The newly formed Systems Pathobiology Unit will focus on developing multidisciplinary approaches to complex diseases.

Dynamic Systems and Control Theoretical Approach:

Control theory deals with dynamic systems that respond to external inputs with specific output signals. Concepts common in control theory, from dynamics, feedback to signal processing, found their way into biology, especially in systems biology, where the need to capture systems-level knowledge requires us to conceptualize and organize large amount of quantitative biological interactions. Consequently, control theoretical tools have been successfully used to analyze biochemical reaction networks and genetic regulatory networks. Many dynamic properties of complex biological systems can be learned from the structure of the underlying networks. We will combine tools from control theory and network science to address a series of questions related to complex biological systems, from systems identification to optimal control.

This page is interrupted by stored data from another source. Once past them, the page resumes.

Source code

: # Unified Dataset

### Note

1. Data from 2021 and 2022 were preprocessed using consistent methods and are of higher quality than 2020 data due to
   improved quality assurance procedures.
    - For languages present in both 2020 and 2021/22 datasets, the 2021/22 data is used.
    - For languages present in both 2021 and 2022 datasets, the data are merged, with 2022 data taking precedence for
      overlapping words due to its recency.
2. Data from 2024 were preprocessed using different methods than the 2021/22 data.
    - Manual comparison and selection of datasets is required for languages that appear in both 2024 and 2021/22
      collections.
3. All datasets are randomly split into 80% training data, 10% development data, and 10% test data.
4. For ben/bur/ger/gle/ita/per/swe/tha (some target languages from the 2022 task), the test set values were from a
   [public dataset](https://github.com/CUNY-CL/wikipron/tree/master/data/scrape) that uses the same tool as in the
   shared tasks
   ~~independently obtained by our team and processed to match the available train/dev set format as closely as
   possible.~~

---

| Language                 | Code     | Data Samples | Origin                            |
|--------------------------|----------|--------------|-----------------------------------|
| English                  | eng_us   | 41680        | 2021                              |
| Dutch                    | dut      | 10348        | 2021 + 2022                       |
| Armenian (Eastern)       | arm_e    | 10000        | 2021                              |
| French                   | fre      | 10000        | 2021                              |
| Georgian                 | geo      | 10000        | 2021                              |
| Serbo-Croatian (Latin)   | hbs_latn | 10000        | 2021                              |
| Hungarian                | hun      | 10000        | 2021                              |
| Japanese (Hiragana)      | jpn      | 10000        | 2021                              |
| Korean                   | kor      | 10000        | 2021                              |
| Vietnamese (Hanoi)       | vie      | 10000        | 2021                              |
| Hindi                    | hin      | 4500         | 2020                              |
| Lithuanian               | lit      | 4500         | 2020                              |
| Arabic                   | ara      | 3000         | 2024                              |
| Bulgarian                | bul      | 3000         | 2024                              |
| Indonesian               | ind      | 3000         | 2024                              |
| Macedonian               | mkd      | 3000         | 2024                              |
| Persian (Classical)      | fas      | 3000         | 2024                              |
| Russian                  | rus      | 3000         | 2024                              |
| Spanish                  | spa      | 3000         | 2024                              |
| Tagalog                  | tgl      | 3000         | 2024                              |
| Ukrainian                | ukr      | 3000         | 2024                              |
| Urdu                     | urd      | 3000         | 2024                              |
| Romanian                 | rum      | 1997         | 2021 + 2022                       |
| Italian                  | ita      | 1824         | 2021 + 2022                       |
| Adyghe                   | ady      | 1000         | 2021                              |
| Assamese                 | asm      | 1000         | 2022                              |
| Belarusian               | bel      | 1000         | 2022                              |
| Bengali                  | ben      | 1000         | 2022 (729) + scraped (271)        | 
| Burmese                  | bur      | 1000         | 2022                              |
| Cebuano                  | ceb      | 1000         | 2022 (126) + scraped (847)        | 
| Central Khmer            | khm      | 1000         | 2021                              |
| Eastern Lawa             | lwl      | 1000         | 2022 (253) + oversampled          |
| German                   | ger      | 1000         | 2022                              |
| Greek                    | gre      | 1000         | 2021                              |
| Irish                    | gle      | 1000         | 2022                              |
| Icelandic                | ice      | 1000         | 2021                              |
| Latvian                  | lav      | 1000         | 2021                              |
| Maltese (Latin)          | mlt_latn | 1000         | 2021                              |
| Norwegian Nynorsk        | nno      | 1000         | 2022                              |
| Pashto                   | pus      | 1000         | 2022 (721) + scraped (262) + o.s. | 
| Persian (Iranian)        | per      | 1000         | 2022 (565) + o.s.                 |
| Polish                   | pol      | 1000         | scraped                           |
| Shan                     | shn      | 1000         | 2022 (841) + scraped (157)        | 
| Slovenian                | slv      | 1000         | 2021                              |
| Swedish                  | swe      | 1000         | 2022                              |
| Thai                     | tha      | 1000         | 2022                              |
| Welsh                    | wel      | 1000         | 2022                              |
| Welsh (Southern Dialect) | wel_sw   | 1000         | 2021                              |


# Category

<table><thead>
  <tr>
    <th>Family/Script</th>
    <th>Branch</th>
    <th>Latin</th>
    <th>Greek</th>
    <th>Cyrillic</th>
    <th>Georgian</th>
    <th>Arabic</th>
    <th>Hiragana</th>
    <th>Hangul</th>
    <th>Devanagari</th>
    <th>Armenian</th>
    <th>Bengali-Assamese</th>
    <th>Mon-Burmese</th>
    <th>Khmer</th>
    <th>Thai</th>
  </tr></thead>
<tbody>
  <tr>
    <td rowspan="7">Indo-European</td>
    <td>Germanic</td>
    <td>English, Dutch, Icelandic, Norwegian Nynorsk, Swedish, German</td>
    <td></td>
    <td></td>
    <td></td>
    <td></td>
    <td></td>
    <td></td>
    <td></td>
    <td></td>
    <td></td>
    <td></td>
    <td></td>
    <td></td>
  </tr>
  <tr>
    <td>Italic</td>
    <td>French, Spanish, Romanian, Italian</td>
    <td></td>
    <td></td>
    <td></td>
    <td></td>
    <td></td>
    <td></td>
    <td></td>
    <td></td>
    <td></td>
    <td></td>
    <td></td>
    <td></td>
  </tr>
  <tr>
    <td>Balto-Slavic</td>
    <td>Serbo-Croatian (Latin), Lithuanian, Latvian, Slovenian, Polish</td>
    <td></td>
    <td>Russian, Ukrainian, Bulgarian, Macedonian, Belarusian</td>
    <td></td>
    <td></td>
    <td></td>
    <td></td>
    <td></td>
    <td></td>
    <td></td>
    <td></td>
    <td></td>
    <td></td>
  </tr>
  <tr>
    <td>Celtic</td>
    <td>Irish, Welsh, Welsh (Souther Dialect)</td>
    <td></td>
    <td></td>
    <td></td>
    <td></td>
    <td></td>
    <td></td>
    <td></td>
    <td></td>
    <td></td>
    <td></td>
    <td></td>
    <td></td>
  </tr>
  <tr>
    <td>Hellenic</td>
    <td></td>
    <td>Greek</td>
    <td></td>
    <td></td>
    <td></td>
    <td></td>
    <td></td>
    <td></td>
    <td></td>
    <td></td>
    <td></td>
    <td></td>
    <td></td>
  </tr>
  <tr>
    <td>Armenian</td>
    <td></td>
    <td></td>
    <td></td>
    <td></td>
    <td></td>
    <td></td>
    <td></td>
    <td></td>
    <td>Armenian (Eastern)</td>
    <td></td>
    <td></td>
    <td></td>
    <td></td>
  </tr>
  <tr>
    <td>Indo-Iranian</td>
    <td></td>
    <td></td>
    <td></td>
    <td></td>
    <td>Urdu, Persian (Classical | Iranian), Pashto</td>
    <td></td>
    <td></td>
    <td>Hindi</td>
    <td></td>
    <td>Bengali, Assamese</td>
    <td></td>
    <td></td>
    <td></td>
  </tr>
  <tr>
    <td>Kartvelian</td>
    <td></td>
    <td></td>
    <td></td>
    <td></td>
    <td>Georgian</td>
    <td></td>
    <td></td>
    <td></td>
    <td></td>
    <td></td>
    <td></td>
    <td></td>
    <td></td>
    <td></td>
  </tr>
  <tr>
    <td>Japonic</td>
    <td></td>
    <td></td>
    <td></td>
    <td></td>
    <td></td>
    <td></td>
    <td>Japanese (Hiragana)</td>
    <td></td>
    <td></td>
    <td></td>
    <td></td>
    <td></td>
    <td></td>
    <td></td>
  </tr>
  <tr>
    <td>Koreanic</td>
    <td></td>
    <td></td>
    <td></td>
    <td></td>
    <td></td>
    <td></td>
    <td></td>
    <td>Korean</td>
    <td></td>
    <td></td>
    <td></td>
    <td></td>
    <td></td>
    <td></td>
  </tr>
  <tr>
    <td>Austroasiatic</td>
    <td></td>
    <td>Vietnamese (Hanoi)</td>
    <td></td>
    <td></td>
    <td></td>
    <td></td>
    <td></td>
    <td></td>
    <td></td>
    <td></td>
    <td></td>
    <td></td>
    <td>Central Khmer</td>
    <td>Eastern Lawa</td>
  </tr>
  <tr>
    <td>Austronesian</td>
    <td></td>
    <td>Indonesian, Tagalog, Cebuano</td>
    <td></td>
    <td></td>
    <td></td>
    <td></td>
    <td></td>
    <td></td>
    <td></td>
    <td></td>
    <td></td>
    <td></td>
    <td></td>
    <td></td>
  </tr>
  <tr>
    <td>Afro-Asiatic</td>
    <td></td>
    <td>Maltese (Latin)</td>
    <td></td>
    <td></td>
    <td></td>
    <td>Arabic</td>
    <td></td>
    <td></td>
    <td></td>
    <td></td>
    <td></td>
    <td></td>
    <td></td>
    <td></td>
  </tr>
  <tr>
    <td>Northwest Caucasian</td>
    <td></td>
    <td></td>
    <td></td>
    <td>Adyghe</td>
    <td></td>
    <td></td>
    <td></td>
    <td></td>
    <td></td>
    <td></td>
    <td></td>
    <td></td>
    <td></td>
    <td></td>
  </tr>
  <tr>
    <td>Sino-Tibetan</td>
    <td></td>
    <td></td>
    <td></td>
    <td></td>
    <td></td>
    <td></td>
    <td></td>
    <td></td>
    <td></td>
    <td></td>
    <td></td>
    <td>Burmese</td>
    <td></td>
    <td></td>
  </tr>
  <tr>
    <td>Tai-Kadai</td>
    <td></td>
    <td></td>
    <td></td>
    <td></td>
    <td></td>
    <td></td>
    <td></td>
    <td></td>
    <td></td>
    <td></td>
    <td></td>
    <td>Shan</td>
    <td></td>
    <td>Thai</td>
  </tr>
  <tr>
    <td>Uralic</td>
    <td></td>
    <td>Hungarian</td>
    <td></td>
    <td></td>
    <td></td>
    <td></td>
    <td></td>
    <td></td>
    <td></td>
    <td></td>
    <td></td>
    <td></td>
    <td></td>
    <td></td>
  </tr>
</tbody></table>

Combinatorial Optimization and Statistical Physics Approach:

By uncovering the molecular pathways through which multiple genetic factors jointly affect a disease phenotype, network based approaches emerged as powerful tools for studying complex diseases. These approaches are often built on the knowledge of physical or functional interactions between molecules that are typically represented as an interaction network or interactome. Identifying the disease associated modules or pathways can often be formalized as combinatorial optimization problems on the interaction network, e.g., the set cover, maximum-weighted connected subgraph, prize-collecting Steiner tree problems. We will develop new formalizations of the disease module detection problem and use tools from statistical physics to guide the algorithmic development.